[WHAT TO DO] Wherever the word "国民政府" occurs in the listing below, copy that whole line.

[RECORDS FOR THE EXERCISE]
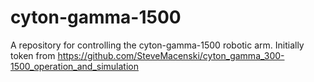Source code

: # cyton-gamma-1500
A repository for controlling the cyton-gamma-1500 robotic arm.
Initially token from https://github.com/SteveMacenski/cyton_gamma_300-1500_operation_and_simulation
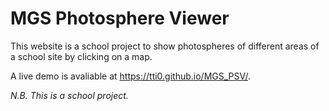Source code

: # MGS Photosphere Viewer

This website is a school project to show photospheres of different areas of a school site by clicking on a map.

A live demo is avaliable at https://tti0.github.io/MGS_PSV/.

*N.B. This is a school project.*
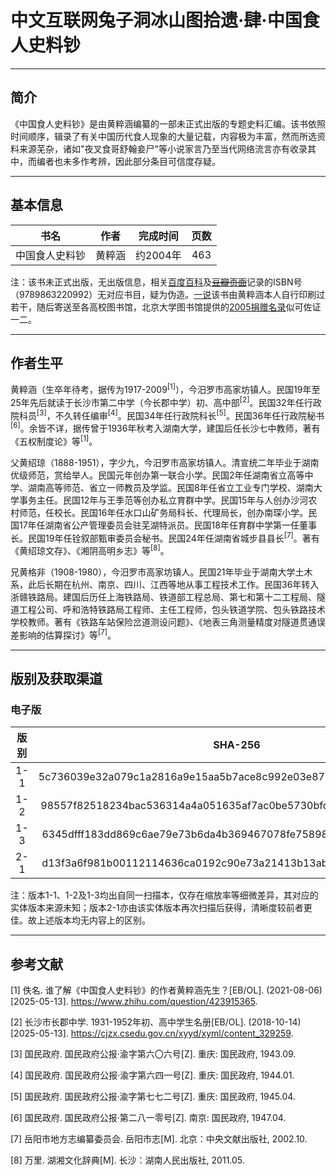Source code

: # 中文互联网兔子洞冰山图拾遗·肆·中国食人史料钞

---

## 简介

《中国食人史料钞》是由黄粹涵编纂的一部未正式出版的专题史料汇编。该书依照时间顺序，辑录了有关中国历代食人现象的大量记载，内容极为丰富，然而所选资料来源芜杂，诸如"夜叉食哥舒翰妾尸"等小说家言乃至当代网络流言亦有收录其中，而编者也未多作考辨，因此部分条目可信度存疑。

---

## 基本信息

|   书名    | 作者  |  完成时间  | 页数  |
|:-------:|:---:|:------:|:---:|
| 中国食人史料钞 | 黄粹涵 | 约2004年 | 463 |

注：该书未正式出版，无出版信息，相关[百度百科](https://baike.baidu.com/item/%E4%B8%AD%E5%9B%BD%E9%A3%9F%E4%BA%BA%E5%8F%B2%E6%96%99%E9%92%9E/57579572)及[<del>豆瓣页面<del>](https://baike.baidu.com/reference/57579572/533aYdO6cr3_z3kATKCPnqj0YHrENN2r7OLaUrpzzqIPmGapB4zqVYN85Ngq_PZpWgjEvddxddQfk-u-FUlA5vETde0wXQ)记录的ISBN号（9789863220992）无对应书目，疑为伪造。[一说](https://mt.sohu.com/20170907/n510040276.shtml)该书由黄粹涵本人自行印刷过若干，随后寄送至各高校图书馆，北京大学图书馆提供的[2005捐赠名录](https://www.lib.pku.edu.cn/portal/cn/node/1264)似可佐证一二。

---

## 作者生平

黄粹涵（生卒年待考，据传为1917-2009<sup>\[1\]</sup>），今汨罗市高家坊镇人。民国19年至25年先后就读于长沙市第二中学（今长郡中学）初、高中部<sup>\[2\]</sup>。民国32年任行政院科员<sup>\[3\]</sup>，不久转任编审<sup>\[4\]</sup>。民国34年任行政院科长<sup>\[5\]</sup>。民国36年任行政院秘书<sup>\[6\]</sup>。余皆不详，据传曾于1936年秋考入湖南大学，建国后任长沙七中教师，著有《五权制度论》等<sup>\[1\]</sup>。

父黄绍琼（1888-1951），字少九，今汨罗市高家坊镇人。清宣统二年毕业于湖南优级师范，赏给举人。民国元年创办第一联合小学。民国2年任湖南省立高等中学、湖南高等师范、省立一师教员及学监。民国8年任省立工业专门学校、湖南大学事务主任。民国12年与王季范等创办私立育群中学。民国15年与人创办沙河农村师范，任校长。民国16年任水口山矿务局科长、代理局长，创办南琛小学。民国17年任湖南省公产管理委员会驻芜湖特派员。民国18年任育群中学第一任董事长。民国19年任铨叙部甄审委员会秘书。民国24年任湖南省城步县县长<sup>\[7\]</sup>。著有《黄绍琼文存》、《湘阴高明乡志》等<sup>\[8\]</sup>。

兄黄格非（1908-1980），今汨罗市高家坊镇人。民国21年毕业于湖南大学土木系，此后长期在杭州、南京、四川、江西等地从事工程技术工作。民国36年转入浙赣铁路局。建国后历任上海铁路局、铁道部工程总局、第七和第十二工程局、隧道工程公司、呼和浩特铁路局工程师、主任工程师，包头铁道学院、包头铁路技术学校教师。著有《铁路车站保险岔道测设问题》、《地表三角测量精度对隧道贯通误差影响的估算探讨》等<sup>\[7\]</sup>。

---

## 版别及获取渠道

### 电子版

|  版别  |                             SHA-256                              |    大小     |                                                          下载渠道                                                           |
|:----:|:----------------------------------------------------------------:|:---------:|:-----------------------------------------------------------------------------------------------------------------------:|
| 1-1  | 5c736039e32a079c1a2816a9e15aa5b7ace8c992e03e87607da9dfa0383ba884 | 43.41 MB  | [Z-Library](https://z-lib.gl/book/3409884/8b6006/%E4%B8%AD%E5%9B%BD%E9%A3%9F%E4%BA%BA%E5%8F%B2%E6%96%99%E9%92%9E.html)  |
| 1-2  | 98557f82518234bac536314a4a051635af7ac0be5730bfddc97ebd171ef7204d | 43.41 MB  | [Z-Library](https://z-lib.gl/book/18609173/0a450c/%E4%B8%AD%E5%9B%BD%E9%A3%9F%E4%BA%BA%E5%8F%B2%E6%96%99%E9%92%9E.html) |
| 1-3  | 6345dfff183dd869c6ae79e73b6da4b369467078fe75898bb25fcb9ced769512 | 44.51 MB  | [Z-Library](https://z-lib.gl/book/30682148/cc4bdb/%E4%B8%AD%E5%9B%BD%E9%A3%9F%E4%BA%BA%E5%8F%B2%E6%96%99%E9%92%9E.html) |
| 2-1  | d13f3a6f981b00112114636ca0192c90e73a21413b13ab39f9cd8ace2b36dff4 | 183.27 MB | [Z-Library](https://z-lib.gl/book/22341376/7764b5/%E4%B8%AD%E5%9B%BD%E9%A3%9F%E4%BA%BA%E5%8F%B2%E6%96%99%E9%92%9E.html) |
 
注：版本1-1、1-2及1-3均出自同一扫描本，仅存在缩放率等细微差异，其对应的实体版本来源未知；版本2-1亦由该实体版本再次扫描后获得，清晰度较前者更佳。故上述版本均无内容上的区别。

---

## 参考文献

[1] 佚名. 谁了解《中国食人史料钞》的作者黄粹涵先生？[EB/OL]. (2021-08-06)[2025-05-13]. https://www.zhihu.com/question/423915365.

[2] 长沙市长郡中学. 1931-1952年初、高中学生名册[EB/OL]. (2018-10-14)[2025-05-13]. https://cjzx.csedu.gov.cn/xyyd/xyml/content_329259.

[3] 国民政府. 国民政府公报·渝字第六〇六号[Z]. 重庆: 国民政府, 1943.09.

[4] 国民政府. 国民政府公报·渝字第六四一号[Z]. 重庆: 国民政府, 1944.01.

[5] 国民政府. 国民政府公报·渝字第七七二号[Z]. 重庆: 国民政府, 1945.04.

[6] 国民政府. 国民政府公报·第二八一零号[Z]. 南京: 国民政府, 1947.04.

[7] 岳阳市地方志编纂委员会. 岳阳市志[M]. 北京：中央文献出版社, 2002.10.

[8] 万里. 湖湘文化辞典[M]. 长沙：湖南人民出版社, 2011.05.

[REPLY]
[3] 国民政府. 国民政府公报·渝字第六〇六号[Z]. 重庆: 国民政府, 1943.09.
[4] 国民政府. 国民政府公报·渝字第六四一号[Z]. 重庆: 国民政府, 1944.01.
[5] 国民政府. 国民政府公报·渝字第七七二号[Z]. 重庆: 国民政府, 1945.04.
[6] 国民政府. 国民政府公报·第二八一零号[Z]. 南京: 国民政府, 1947.04.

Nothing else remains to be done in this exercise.